>>>

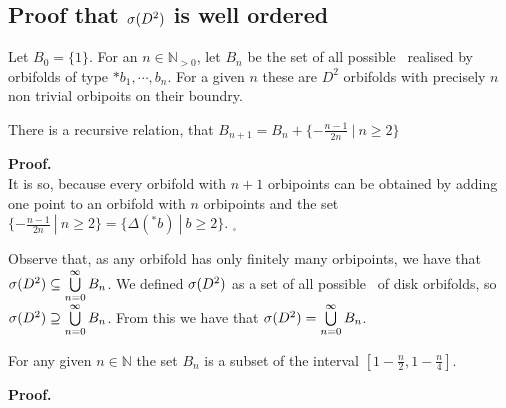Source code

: \subsection{Proof that ${{\sigma}(D^2)}$ is well ordered}

\begin{definition} 
Let $B_0 = \{1\}$.
For an $n \in \mathbb{N}_{>0}$, let $B_n$ be the set of all possible \Eoc\ realised 
by orbifolds of type 
$*b_1, \cdots, b_n$. For a given $n$ these are 
$D^2$ orbifolds with precisely $n$ non trivial orbipoits on their boundry.
\end{definition}


\begin{observation}\label{recursive_relation}
There is a recursive relation, that $B_{n+1}=B_n+\{-\frac{n-1}{2n}\ |\ n\geq 2\}$
\end{observation}
\textbf{Proof.} \\
It is so, because every orbifold with $n+1$ orbipoints can be obtained by adding one point 
to an orbifold with $n$ orbipoints and the set 
$\{-\frac{n-1}{2n}\ |\ n\geq 2\} = \{\Delta(^\ast b)\ |\ b \geq 2\}$. $_\square$


\begin{observation}\label{form_of_a_spectrum}
Observe that, as any orbifold has only finitely many orbipoints, we have that ${{\sigma}(D^2)} \subseteq 
\bigcup\limits^\infty_{n=0}B_n $. We defined ${{\sigma}(D^2)}$ as a set of all possible \Eoc\ of disk 
orbifolds, so ${{\sigma}(D^2)} \supseteq 
\bigcup\limits^\infty_{n=0}B_n $. From this we have that ${{\sigma}(D^2)} = \bigcup\limits^\infty_{n=0}B_n$.
\end{observation}

\begin{lemma}\label{fixed_number_of_orbipoints}
For any given $n \in \mathbb{N}$ the set $B_n$ is a subset of the interval 
$[1-\frac{n}{2}, 1-\frac{n}{4}]$.
\end{lemma}
\textbf{Proof.} \\


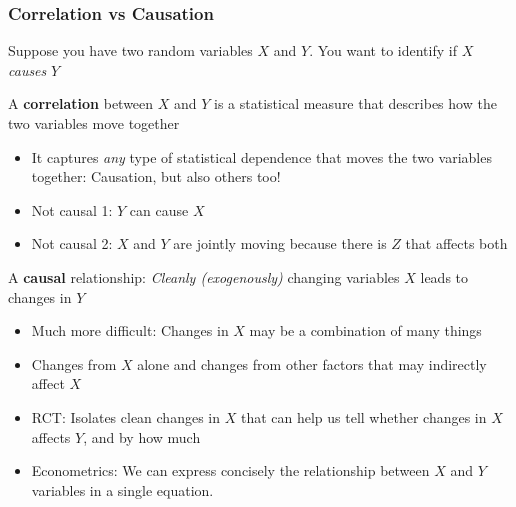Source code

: \documentclass[aspectratio=169]{beamer}
\newenvironment{wideitemize}{\itemize\addtolength{\itemsep}{10pt}}{\enditemize}
\begin{document}
\begin{frame}
\frametitle{Correlation vs Causation}
\begin{wideitemize}
\item Suppose you have two random variables $X$ and $Y$. You want to identify if $X$ \textit{causes} $Y$
\item A \textbf{correlation} between $X$ and $Y$ is a statistical measure that describes how the two variables move together
\begin{itemize}
\item It captures \textit{any} type of statistical dependence that moves the two variables together: Causation, but also others too!
\item Not causal 1: $Y$ can cause $X$
\item Not causal 2: $X$ and $Y$ are jointly moving because there is $Z$ that affects both
\end{itemize}
\item A \textbf{causal} relationship: \textit{Cleanly (exogenously)} changing variables $X$ leads to changes in $Y$
\begin{itemize}
\item Much more difficult: Changes in $X$ may be a combination of many things
\item Changes from $X$ alone and changes from other factors that may indirectly affect $X$
\item RCT: Isolates clean changes in $X$ that can help us tell whether changes in $X$ affects $Y$, and by how much
\item Econometrics: We can express concisely the relationship between $X$ and $Y$ variables in a single equation. 
\end{itemize}
 \end{wideitemize}
\end{frame}
\end{document}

<<<

## TASK BRIEF
Would you set down every line of the data above exactly, skipping the pictures?

## RESPONSE FOR THIS EXERCISE
Source code

: \subsection{Proof that ${{\sigma}(D^2)}$ is well ordered}

\begin{definition} 
Let $B_0 = \{1\}$.
For an $n \in \mathbb{N}_{>0}$, let $B_n$ be the set of all possible \Eoc\ realised 
by orbifolds of type 
$*b_1, \cdots, b_n$. For a given $n$ these are 
$D^2$ orbifolds with precisely $n$ non trivial orbipoits on their boundry.
\end{definition}


\begin{observation}\label{recursive_relation}
There is a recursive relation, that $B_{n+1}=B_n+\{-\frac{n-1}{2n}\ |\ n\geq 2\}$
\end{observation}
\textbf{Proof.} \\
It is so, because every orbifold with $n+1$ orbipoints can be obtained by adding one point 
to an orbifold with $n$ orbipoints and the set 
$\{-\frac{n-1}{2n}\ |\ n\geq 2\} = \{\Delta(^\ast b)\ |\ b \geq 2\}$. $_\square$


\begin{observation}\label{form_of_a_spectrum}
Observe that, as any orbifold has only finitely many orbipoints, we have that ${{\sigma}(D^2)} \subseteq 
\bigcup\limits^\infty_{n=0}B_n $. We defined ${{\sigma}(D^2)}$ as a set of all possible \Eoc\ of disk 
orbifolds, so ${{\sigma}(D^2)} \supseteq 
\bigcup\limits^\infty_{n=0}B_n $. From this we have that ${{\sigma}(D^2)} = \bigcup\limits^\infty_{n=0}B_n$.
\end{observation}

\begin{lemma}\label{fixed_number_of_orbipoints}
For any given $n \in \mathbb{N}$ the set $B_n$ is a subset of the interval 
$[1-\frac{n}{2}, 1-\frac{n}{4}]$.
\end{lemma}
\textbf{Proof.} \\


Source code

: \documentclass[aspectratio=169]{beamer}
\newenvironment{wideitemize}{\itemize\addtolength{\itemsep}{10pt}}{\enditemize}
\begin{document}
\begin{frame}
\frametitle{Correlation vs Causation}
\begin{wideitemize}
\item Suppose you have two random variables $X$ and $Y$. You want to identify if $X$ \textit{causes} $Y$
\item A \textbf{correlation} between $X$ and $Y$ is a statistical measure that describes how the two variables move together
\begin{itemize}
\item It captures \textit{any} type of statistical dependence that moves the two variables together: Causation, but also others too!
\item Not causal 1: $Y$ can cause $X$
\item Not causal 2: $X$ and $Y$ are jointly moving because there is $Z$ that affects both
\end{itemize}
\item A \textbf{causal} relationship: \textit{Cleanly (exogenously)} changing variables $X$ leads to changes in $Y$
\begin{itemize}
\item Much more difficult: Changes in $X$ may be a combination of many things
\item Changes from $X$ alone and changes from other factors that may indirectly affect $X$
\item RCT: Isolates clean changes in $X$ that can help us tell whether changes in $X$ affects $Y$, and by how much
\item Econometrics: We can express concisely the relationship between $X$ and $Y$ variables in a single equation. 
\end{itemize}
 \end{wideitemize}
\end{frame}
\end{document}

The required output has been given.